** WHAT IS BEING ASKED **
Set down all of the data again, character for character.

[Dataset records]
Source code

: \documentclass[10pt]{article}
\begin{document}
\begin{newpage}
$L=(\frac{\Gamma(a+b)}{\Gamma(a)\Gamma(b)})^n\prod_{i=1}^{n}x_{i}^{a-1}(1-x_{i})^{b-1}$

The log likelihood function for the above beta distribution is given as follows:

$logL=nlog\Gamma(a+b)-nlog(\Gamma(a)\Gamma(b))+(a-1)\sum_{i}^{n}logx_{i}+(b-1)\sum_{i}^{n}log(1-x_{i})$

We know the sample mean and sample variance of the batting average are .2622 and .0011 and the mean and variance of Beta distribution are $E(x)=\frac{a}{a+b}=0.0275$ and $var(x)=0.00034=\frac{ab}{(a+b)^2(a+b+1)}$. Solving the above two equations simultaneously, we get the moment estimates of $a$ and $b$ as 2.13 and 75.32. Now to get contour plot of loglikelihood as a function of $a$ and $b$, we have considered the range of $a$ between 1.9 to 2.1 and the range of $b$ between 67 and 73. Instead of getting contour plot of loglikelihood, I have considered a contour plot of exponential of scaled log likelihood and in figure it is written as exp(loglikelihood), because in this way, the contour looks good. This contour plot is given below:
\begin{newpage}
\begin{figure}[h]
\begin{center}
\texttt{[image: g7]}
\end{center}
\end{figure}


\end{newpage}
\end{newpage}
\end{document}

** RESPONSE AREA **
Source code

: \documentclass[10pt]{article}
\begin{document}
\begin{newpage}
$L=(\frac{\Gamma(a+b)}{\Gamma(a)\Gamma(b)})^n\prod_{i=1}^{n}x_{i}^{a-1}(1-x_{i})^{b-1}$

The log likelihood function for the above beta distribution is given as follows:

$logL=nlog\Gamma(a+b)-nlog(\Gamma(a)\Gamma(b))+(a-1)\sum_{i}^{n}logx_{i}+(b-1)\sum_{i}^{n}log(1-x_{i})$

We know the sample mean and sample variance of the batting average are .2622 and .0011 and the mean and variance of Beta distribution are $E(x)=\frac{a}{a+b}=0.0275$ and $var(x)=0.00034=\frac{ab}{(a+b)^2(a+b+1)}$. Solving the above two equations simultaneously, we get the moment estimates of $a$ and $b$ as 2.13 and 75.32. Now to get contour plot of loglikelihood as a function of $a$ and $b$, we have considered the range of $a$ between 1.9 to 2.1 and the range of $b$ between 67 and 73. Instead of getting contour plot of loglikelihood, I have considered a contour plot of exponential of scaled log likelihood and in figure it is written as exp(loglikelihood), because in this way, the contour looks good. This contour plot is given below:
\begin{newpage}
\begin{figure}[h]
\begin{center}
\texttt{[image: g7]}
\end{center}
\end{figure}


\end{newpage}
\end{newpage}
\end{document}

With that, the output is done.